§ **What you have to do**: All entries are to be transcribed verbatim, but images are not carried over.

Stored data entries:

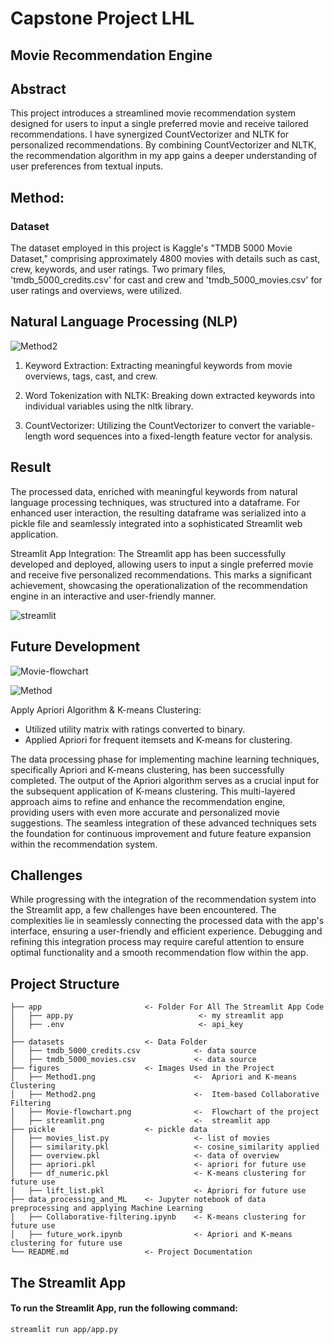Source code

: # Capstone Project LHL
## Movie Recommendation Engine
## Abstract
This project introduces a streamlined movie recommendation system designed for users to input a single preferred movie and receive tailored recommendations. 
I have synergized CountVectorizer and NLTK for personalized recommendations. By combining CountVectorizer and NLTK, the recommendation algorithm in my app gains a deeper understanding of user preferences from textual inputs.

## Method:
### Dataset
The dataset employed in this project is Kaggle's "TMDB 5000 Movie Dataset," comprising approximately 4800 movies with details such as cast, crew, keywords, and user ratings. Two primary files, 'tmdb_5000_credits.csv' for cast and crew and 'tmdb_5000_movies.csv' for user ratings and overviews, were utilized.

## Natural Language Processing (NLP)

![Method2](https://github.com/sjrpokemon/LHL-final-project/assets/128329266/2ffa827c-7554-4791-8476-4848f67faf11)

1. Keyword Extraction: Extracting meaningful keywords from movie overviews, tags, cast, and crew.

2. Word Tokenization with NLTK: Breaking down extracted keywords into individual variables using the nltk library.

3. CountVectorizer: Utilizing the CountVectorizer to convert the variable-length word sequences into a fixed-length feature vector for analysis.

## Result
The processed data, enriched with meaningful keywords from natural language processing techniques, was structured into a dataframe. For enhanced user interaction, the resulting dataframe was serialized into a pickle file and seamlessly integrated into a sophisticated Streamlit web application.

Streamlit App Integration: The Streamlit app has been successfully developed and deployed, allowing users to input a single preferred movie and receive five personalized recommendations. This marks a significant achievement, showcasing the operationalization of the recommendation engine in an interactive and user-friendly manner.

![streamlit](https://github.com/sjrpokemon/LHL-final-project/assets/128329266/75b20b87-7347-467f-8da0-bf643c15e9d1)

## Future Development

![Movie-flowchart](https://github.com/sjrpokemon/LHL-final-project/assets/128329266/0c6c662d-0a95-42e9-8a13-000e8ea72050)


![Method](https://github.com/sjrpokemon/LHL-final-project/assets/128329266/7f4ba9c2-a4ad-41ae-81f0-e15283cedc74)

Apply Apriori Algorithm & K-means Clustering:
  - Utilized utility matrix with ratings converted to binary.
  -  Applied Apriori for frequent itemsets and K-means for clustering.

The data processing phase for implementing machine learning techniques, specifically Apriori and K-means clustering, has been successfully completed. The output of the Apriori algorithm serves as a crucial input for the subsequent application of K-means clustering. This multi-layered approach aims to refine and enhance the recommendation engine, providing users with even more accurate and personalized movie suggestions. The seamless integration of these advanced techniques sets the foundation for continuous improvement and future feature expansion within the recommendation system.

## Challenges
While progressing with the integration of the recommendation system into the Streamlit app, a few challenges have been encountered. The complexities lie in seamlessly connecting the processed data with the app's interface, ensuring a user-friendly and efficient experience. Debugging and refining this integration process may require careful attention to ensure optimal functionality and a smooth recommendation flow within the app.

## Project Structure
```
├── app                       <- Folder For All The Streamlit App Code  
│   ├── app.py                            <- my streamlit app 
│   ├── .env                              <- api_key
│
├── datasets                  <- Data Folder 
│   ├── tmdb_5000_credits.csv            <- data source
│   ├── tmdb_5000_movies.csv             <- data source
├── figures                   <- Images Used in the Project 
│   ├── Method1.png                      <-  Apriori and K-means Clustering   
│   ├── Method2.png                      <-  Item-based Collaborative Filtering
│   ├── Movie-flowchart.png              <-  Flowchart of the project
│   ├── streamlit.png                    <-  streamlit app
├── pickle                    <- pickle data
│   ├── movies_list.py                   <- list of movies
│   ├── similarity.pkl                   <- cosine_similarity applied
│   ├── overview.pkl                     <- data of overview
│   ├── apriori.pkl                      <- apriori for future use
│   ├── df_numeric.pkl                   <- K-means clustering for future use
│   ├── lift_list.pkl                    <- Apriori for future use
├── data_processing_and_ML    <- Jupyter notebook of data preprocessing and applying Machine Learning
│   ├── Collaborative-filtering.ipynb    <- K-means clustering for future use
│   ├── future_work.ipynb                <- Apriori and K-means clustering for future use      
└── README.md                 <- Project Documentation
```
## The Streamlit App
#### To run the Streamlit App, run the following command: 
```
streamlit run app/app.py
```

§ **Your response**:
Source code

: # Capstone Project LHL
## Movie Recommendation Engine
## Abstract
This project introduces a streamlined movie recommendation system designed for users to input a single preferred movie and receive tailored recommendations. 
I have synergized CountVectorizer and NLTK for personalized recommendations. By combining CountVectorizer and NLTK, the recommendation algorithm in my app gains a deeper understanding of user preferences from textual inputs.

## Method:
### Dataset
The dataset employed in this project is Kaggle's "TMDB 5000 Movie Dataset," comprising approximately 4800 movies with details such as cast, crew, keywords, and user ratings. Two primary files, 'tmdb_5000_credits.csv' for cast and crew and 'tmdb_5000_movies.csv' for user ratings and overviews, were utilized.

## Natural Language Processing (NLP)

![Method2](https://github.com/sjrpokemon/LHL-final-project/assets/128329266/2ffa827c-7554-4791-8476-4848f67faf11)

1. Keyword Extraction: Extracting meaningful keywords from movie overviews, tags, cast, and crew.

2. Word Tokenization with NLTK: Breaking down extracted keywords into individual variables using the nltk library.

3. CountVectorizer: Utilizing the CountVectorizer to convert the variable-length word sequences into a fixed-length feature vector for analysis.

## Result
The processed data, enriched with meaningful keywords from natural language processing techniques, was structured into a dataframe. For enhanced user interaction, the resulting dataframe was serialized into a pickle file and seamlessly integrated into a sophisticated Streamlit web application.

Streamlit App Integration: The Streamlit app has been successfully developed and deployed, allowing users to input a single preferred movie and receive five personalized recommendations. This marks a significant achievement, showcasing the operationalization of the recommendation engine in an interactive and user-friendly manner.

![streamlit](https://github.com/sjrpokemon/LHL-final-project/assets/128329266/75b20b87-7347-467f-8da0-bf643c15e9d1)

## Future Development

![Movie-flowchart](https://github.com/sjrpokemon/LHL-final-project/assets/128329266/0c6c662d-0a95-42e9-8a13-000e8ea72050)


![Method](https://github.com/sjrpokemon/LHL-final-project/assets/128329266/7f4ba9c2-a4ad-41ae-81f0-e15283cedc74)

Apply Apriori Algorithm & K-means Clustering:
  - Utilized utility matrix with ratings converted to binary.
  -  Applied Apriori for frequent itemsets and K-means for clustering.

The data processing phase for implementing machine learning techniques, specifically Apriori and K-means clustering, has been successfully completed. The output of the Apriori algorithm serves as a crucial input for the subsequent application of K-means clustering. This multi-layered approach aims to refine and enhance the recommendation engine, providing users with even more accurate and personalized movie suggestions. The seamless integration of these advanced techniques sets the foundation for continuous improvement and future feature expansion within the recommendation system.

## Challenges
While progressing with the integration of the recommendation system into the Streamlit app, a few challenges have been encountered. The complexities lie in seamlessly connecting the processed data with the app's interface, ensuring a user-friendly and efficient experience. Debugging and refining this integration process may require careful attention to ensure optimal functionality and a smooth recommendation flow within the app.

## Project Structure
```
├── app                       <- Folder For All The Streamlit App Code  
│   ├── app.py                            <- my streamlit app 
│   ├── .env                              <- api_key
│
├── datasets                  <- Data Folder 
│   ├── tmdb_5000_credits.csv            <- data source
│   ├── tmdb_5000_movies.csv             <- data source
├── figures                   <- Images Used in the Project 
│   ├── Method1.png                      <-  Apriori and K-means Clustering   
│   ├── Method2.png                      <-  Item-based Collaborative Filtering
│   ├── Movie-flowchart.png              <-  Flowchart of the project
│   ├── streamlit.png                    <-  streamlit app
├── pickle                    <- pickle data
│   ├── movies_list.py                   <- list of movies
│   ├── similarity.pkl                   <- cosine_similarity applied
│   ├── overview.pkl                     <- data of overview
│   ├── apriori.pkl                      <- apriori for future use
│   ├── df_numeric.pkl                   <- K-means clustering for future use
│   ├── lift_list.pkl                    <- Apriori for future use
├── data_processing_and_ML    <- Jupyter notebook of data preprocessing and applying Machine Learning
│   ├── Collaborative-filtering.ipynb    <- K-means clustering for future use
│   ├── future_work.ipynb                <- Apriori and K-means clustering for future use      
└── README.md                 <- Project Documentation
```
## The Streamlit App
#### To run the Streamlit App, run the following command: 
```
streamlit run app/app.py
```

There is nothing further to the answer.